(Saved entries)
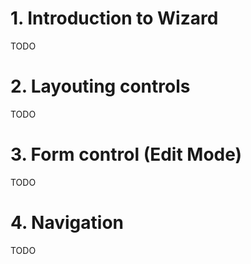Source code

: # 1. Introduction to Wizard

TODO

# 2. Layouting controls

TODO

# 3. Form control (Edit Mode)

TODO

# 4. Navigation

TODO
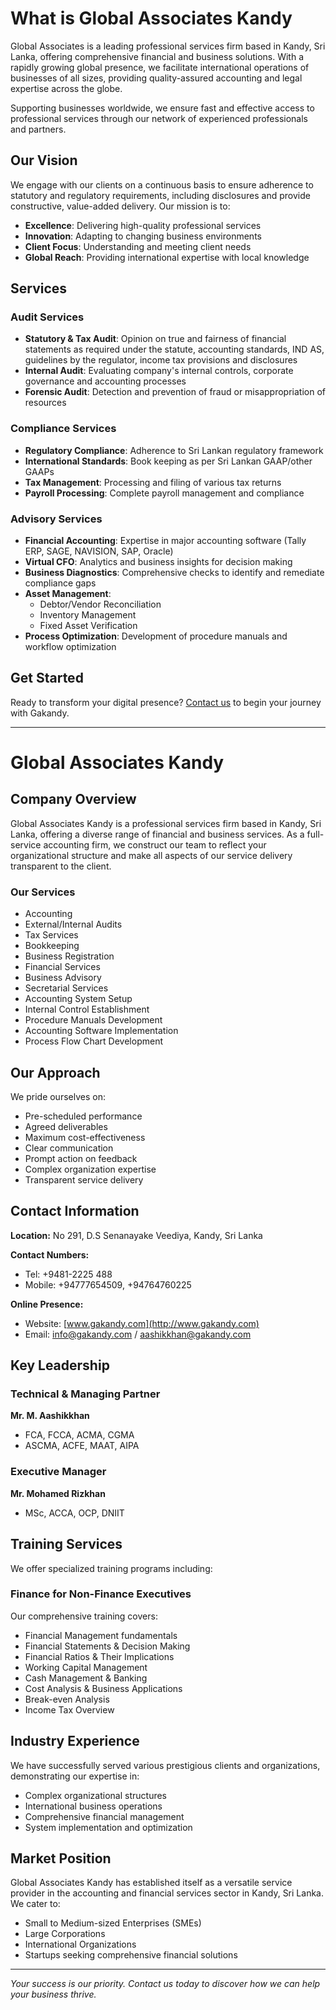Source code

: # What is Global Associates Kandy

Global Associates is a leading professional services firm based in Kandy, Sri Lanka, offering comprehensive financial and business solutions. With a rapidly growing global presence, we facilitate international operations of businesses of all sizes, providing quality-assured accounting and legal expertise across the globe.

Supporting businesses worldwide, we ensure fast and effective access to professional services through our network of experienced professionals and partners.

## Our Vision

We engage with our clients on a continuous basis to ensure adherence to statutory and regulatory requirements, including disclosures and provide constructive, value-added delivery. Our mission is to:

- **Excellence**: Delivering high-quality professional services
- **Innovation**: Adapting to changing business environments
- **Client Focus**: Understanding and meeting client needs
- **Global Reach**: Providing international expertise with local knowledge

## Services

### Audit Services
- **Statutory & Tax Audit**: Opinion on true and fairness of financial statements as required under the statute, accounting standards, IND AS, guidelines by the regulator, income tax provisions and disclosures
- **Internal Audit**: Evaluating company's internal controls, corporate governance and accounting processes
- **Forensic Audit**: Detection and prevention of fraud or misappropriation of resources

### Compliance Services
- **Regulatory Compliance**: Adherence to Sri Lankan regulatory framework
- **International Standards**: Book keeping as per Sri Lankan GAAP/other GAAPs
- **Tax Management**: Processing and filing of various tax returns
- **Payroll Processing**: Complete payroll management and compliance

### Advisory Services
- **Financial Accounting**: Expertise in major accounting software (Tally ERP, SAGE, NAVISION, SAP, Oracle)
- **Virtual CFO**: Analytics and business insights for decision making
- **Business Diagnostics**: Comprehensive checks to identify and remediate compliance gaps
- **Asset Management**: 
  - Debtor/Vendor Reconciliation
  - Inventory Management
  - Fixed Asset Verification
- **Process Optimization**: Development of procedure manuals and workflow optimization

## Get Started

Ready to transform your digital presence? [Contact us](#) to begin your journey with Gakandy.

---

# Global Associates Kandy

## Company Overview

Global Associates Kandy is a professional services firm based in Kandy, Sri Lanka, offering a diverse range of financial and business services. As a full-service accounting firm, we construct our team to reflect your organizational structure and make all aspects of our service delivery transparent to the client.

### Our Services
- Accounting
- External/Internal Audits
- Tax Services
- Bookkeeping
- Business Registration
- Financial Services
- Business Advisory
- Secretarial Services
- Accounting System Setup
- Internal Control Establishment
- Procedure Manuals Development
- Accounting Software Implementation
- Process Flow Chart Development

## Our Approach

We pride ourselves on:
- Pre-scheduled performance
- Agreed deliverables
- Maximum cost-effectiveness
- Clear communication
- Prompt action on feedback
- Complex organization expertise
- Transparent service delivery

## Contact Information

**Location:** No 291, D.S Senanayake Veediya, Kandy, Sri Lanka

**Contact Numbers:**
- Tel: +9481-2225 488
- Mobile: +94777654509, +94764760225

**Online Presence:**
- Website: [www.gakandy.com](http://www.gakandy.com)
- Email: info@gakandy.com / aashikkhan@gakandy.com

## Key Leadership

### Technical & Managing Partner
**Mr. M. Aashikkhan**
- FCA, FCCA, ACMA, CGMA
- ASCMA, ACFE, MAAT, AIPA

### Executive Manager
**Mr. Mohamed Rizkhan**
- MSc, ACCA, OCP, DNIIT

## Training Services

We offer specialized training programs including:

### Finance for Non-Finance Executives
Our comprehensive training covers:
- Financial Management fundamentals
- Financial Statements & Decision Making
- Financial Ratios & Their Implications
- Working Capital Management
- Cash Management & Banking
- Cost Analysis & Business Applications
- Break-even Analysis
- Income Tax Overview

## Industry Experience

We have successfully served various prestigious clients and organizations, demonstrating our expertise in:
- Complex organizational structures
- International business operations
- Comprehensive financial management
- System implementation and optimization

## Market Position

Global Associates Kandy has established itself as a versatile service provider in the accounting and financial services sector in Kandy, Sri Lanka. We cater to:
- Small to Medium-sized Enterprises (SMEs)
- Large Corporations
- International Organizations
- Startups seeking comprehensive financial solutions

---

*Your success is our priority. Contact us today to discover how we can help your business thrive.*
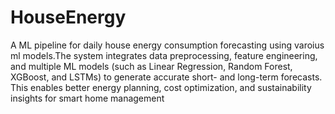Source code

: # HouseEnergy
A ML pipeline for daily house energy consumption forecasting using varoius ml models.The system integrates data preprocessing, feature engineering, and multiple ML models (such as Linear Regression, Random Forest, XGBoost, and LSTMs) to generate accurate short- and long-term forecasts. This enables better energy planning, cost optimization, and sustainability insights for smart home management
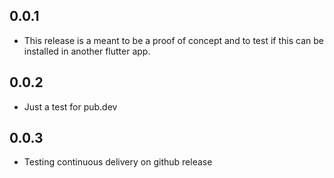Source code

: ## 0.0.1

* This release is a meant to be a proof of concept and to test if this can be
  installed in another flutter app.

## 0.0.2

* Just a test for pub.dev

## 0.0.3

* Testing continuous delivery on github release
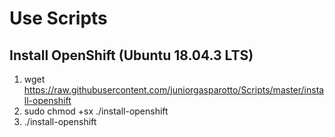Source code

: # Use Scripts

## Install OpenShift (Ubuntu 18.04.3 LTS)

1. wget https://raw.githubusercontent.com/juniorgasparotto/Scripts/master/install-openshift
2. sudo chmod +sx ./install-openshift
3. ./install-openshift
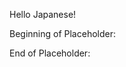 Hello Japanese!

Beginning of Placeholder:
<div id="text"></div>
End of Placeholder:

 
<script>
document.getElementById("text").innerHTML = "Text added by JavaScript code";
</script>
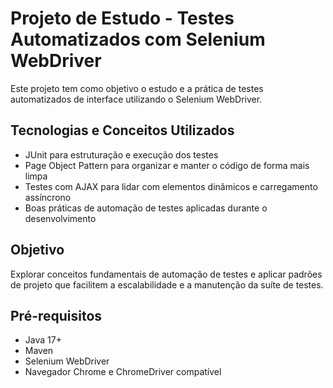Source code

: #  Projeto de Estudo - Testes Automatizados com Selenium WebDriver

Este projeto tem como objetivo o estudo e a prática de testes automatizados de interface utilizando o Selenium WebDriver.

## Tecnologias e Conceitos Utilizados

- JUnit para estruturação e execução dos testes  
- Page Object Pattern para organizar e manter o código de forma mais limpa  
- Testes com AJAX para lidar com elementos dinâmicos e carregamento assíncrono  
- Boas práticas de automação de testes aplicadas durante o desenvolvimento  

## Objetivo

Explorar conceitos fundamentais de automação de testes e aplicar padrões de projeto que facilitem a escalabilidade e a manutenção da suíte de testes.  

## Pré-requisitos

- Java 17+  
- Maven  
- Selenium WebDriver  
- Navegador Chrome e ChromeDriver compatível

---

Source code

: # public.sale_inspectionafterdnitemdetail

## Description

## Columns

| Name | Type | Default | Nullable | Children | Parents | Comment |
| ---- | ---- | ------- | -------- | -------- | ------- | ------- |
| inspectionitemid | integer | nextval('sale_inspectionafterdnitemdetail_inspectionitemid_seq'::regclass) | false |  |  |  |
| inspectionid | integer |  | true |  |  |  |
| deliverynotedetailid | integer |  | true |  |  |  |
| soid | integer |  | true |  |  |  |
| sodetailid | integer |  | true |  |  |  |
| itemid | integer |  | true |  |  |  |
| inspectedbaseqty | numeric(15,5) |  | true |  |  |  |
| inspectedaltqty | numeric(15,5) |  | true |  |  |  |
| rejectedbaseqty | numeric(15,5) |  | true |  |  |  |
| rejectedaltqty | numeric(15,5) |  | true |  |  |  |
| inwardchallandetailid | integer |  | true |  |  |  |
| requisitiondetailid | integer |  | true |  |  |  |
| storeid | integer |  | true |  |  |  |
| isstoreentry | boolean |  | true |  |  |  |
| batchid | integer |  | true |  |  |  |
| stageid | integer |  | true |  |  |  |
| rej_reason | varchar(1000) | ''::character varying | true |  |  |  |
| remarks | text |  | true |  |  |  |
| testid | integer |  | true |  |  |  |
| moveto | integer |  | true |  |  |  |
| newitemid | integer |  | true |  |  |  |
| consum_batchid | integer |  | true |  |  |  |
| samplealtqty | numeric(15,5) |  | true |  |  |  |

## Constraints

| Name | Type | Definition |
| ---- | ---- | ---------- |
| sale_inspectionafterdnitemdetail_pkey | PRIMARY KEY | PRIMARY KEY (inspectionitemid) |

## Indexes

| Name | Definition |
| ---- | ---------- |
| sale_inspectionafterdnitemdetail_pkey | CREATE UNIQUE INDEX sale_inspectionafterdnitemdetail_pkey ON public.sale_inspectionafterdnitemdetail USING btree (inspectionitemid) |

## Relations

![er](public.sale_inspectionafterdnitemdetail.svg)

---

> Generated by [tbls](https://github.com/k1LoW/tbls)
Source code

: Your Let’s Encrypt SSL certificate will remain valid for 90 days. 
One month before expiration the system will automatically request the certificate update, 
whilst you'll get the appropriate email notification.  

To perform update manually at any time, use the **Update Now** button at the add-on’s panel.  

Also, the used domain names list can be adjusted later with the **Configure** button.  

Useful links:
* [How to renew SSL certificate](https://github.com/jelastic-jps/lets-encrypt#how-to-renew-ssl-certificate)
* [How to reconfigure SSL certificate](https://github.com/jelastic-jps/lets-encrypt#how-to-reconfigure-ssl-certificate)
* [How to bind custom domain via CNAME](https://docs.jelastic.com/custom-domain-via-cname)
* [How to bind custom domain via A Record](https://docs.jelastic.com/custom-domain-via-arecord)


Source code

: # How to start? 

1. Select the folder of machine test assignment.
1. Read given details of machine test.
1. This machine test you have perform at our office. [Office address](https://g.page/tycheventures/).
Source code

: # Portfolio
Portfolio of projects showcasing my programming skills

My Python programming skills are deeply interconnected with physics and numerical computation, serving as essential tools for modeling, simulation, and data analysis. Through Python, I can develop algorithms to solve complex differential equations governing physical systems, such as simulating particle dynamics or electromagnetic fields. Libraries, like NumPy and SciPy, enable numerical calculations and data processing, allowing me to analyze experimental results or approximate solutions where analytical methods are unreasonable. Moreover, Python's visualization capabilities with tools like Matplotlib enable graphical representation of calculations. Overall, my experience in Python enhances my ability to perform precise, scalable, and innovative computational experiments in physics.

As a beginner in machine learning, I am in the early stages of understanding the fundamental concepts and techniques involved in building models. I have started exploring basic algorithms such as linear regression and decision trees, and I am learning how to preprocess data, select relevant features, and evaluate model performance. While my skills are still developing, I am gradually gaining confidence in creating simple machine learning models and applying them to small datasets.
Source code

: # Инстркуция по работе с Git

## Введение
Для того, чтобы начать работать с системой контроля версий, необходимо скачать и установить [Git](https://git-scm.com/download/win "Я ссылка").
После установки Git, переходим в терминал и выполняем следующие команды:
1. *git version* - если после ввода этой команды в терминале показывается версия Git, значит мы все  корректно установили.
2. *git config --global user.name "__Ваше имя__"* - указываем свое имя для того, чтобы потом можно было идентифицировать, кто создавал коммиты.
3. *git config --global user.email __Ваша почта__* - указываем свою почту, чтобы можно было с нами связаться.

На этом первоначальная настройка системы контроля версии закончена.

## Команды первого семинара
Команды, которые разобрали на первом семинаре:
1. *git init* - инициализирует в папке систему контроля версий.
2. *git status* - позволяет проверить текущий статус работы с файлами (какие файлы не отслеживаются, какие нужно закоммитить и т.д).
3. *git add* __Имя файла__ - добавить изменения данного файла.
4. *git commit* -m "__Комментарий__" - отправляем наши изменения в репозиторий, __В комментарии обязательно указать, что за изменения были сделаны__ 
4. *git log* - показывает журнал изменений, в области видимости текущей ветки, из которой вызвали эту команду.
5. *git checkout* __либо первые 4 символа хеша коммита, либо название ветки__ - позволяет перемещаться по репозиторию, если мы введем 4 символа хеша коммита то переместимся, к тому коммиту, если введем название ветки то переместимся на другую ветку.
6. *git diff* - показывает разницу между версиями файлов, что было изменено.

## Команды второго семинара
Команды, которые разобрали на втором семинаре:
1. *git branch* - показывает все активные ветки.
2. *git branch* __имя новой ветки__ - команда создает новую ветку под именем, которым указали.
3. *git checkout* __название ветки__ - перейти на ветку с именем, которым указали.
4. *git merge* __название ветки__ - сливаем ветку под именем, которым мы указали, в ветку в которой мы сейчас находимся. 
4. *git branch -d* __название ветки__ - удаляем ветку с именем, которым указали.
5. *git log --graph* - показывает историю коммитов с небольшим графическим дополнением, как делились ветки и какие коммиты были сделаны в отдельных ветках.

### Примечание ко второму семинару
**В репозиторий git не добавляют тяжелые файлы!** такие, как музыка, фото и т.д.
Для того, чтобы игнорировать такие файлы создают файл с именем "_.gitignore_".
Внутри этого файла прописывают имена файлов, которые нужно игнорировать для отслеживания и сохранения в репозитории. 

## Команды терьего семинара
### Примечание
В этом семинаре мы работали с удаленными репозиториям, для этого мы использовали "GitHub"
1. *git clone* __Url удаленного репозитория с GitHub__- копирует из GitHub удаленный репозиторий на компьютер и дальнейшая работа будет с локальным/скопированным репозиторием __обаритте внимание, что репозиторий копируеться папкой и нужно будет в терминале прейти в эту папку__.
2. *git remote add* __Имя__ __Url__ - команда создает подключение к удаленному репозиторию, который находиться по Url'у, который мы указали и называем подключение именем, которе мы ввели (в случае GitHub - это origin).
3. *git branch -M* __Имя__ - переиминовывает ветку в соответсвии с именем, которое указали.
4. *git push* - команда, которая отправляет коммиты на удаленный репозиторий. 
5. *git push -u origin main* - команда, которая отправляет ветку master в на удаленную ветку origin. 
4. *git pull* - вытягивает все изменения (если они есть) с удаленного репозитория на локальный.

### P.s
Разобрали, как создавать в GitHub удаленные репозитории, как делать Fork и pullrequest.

--

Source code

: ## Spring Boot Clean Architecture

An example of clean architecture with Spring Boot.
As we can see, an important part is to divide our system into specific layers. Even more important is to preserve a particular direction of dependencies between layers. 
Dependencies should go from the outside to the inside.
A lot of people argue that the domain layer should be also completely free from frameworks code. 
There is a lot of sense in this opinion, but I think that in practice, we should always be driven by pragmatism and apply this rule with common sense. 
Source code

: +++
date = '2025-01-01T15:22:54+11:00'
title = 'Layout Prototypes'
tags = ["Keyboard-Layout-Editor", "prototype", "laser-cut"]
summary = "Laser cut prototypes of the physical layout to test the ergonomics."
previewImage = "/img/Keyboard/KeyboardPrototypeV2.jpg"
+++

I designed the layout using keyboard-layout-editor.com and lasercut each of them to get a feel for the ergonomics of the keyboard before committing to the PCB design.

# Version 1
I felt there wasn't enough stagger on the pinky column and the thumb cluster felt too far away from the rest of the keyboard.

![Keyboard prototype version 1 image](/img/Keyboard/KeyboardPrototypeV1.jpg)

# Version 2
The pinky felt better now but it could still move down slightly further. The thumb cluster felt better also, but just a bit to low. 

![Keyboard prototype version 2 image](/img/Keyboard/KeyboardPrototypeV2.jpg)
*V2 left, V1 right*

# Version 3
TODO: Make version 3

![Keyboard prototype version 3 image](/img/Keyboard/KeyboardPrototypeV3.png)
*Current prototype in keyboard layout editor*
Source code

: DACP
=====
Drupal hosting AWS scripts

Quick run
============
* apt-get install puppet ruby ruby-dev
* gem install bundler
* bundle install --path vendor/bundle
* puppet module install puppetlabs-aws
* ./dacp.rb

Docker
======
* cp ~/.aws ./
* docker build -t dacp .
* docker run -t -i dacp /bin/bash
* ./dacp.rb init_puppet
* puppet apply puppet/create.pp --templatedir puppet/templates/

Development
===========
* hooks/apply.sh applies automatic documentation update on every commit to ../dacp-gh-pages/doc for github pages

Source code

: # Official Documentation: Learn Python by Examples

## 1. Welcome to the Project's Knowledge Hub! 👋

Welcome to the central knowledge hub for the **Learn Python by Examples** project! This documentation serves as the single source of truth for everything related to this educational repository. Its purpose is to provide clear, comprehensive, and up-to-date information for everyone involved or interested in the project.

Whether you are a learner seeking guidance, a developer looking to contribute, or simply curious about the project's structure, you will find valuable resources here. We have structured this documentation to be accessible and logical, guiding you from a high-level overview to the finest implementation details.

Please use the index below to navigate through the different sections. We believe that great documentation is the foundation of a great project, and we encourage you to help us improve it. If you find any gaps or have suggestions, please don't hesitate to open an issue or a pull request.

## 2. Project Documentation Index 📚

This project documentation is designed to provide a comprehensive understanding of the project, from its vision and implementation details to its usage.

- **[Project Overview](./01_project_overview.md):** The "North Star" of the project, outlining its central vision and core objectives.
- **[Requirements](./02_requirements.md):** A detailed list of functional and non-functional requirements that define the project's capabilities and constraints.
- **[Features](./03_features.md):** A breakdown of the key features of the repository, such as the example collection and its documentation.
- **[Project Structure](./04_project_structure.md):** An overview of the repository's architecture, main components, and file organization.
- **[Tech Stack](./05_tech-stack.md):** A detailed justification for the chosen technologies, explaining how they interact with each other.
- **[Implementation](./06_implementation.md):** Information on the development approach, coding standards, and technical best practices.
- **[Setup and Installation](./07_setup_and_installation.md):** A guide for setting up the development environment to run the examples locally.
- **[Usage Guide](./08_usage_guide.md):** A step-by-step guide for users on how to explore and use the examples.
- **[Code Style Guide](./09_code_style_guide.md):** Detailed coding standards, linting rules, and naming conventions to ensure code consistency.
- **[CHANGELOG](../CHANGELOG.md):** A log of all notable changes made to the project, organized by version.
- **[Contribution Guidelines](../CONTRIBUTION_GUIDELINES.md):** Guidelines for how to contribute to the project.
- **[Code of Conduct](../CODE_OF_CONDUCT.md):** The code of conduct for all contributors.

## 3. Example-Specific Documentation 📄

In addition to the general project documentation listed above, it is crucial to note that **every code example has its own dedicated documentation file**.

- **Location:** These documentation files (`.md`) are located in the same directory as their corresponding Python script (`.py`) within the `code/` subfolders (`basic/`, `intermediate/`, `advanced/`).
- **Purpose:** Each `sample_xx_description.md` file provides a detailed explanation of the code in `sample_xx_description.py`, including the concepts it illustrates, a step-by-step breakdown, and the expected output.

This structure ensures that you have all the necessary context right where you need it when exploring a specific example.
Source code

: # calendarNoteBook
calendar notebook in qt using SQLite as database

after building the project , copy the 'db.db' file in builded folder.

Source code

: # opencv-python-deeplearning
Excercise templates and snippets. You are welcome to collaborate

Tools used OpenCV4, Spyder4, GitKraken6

Activity:
Show every line above in which the word "added" appears.

Finished task:
We engage with our clients on a continuous basis to ensure adherence to statutory and regulatory requirements, including disclosures and provide constructive, value-added delivery. Our mission is to:
document.getElementById("text").innerHTML = "Text added by JavaScript code";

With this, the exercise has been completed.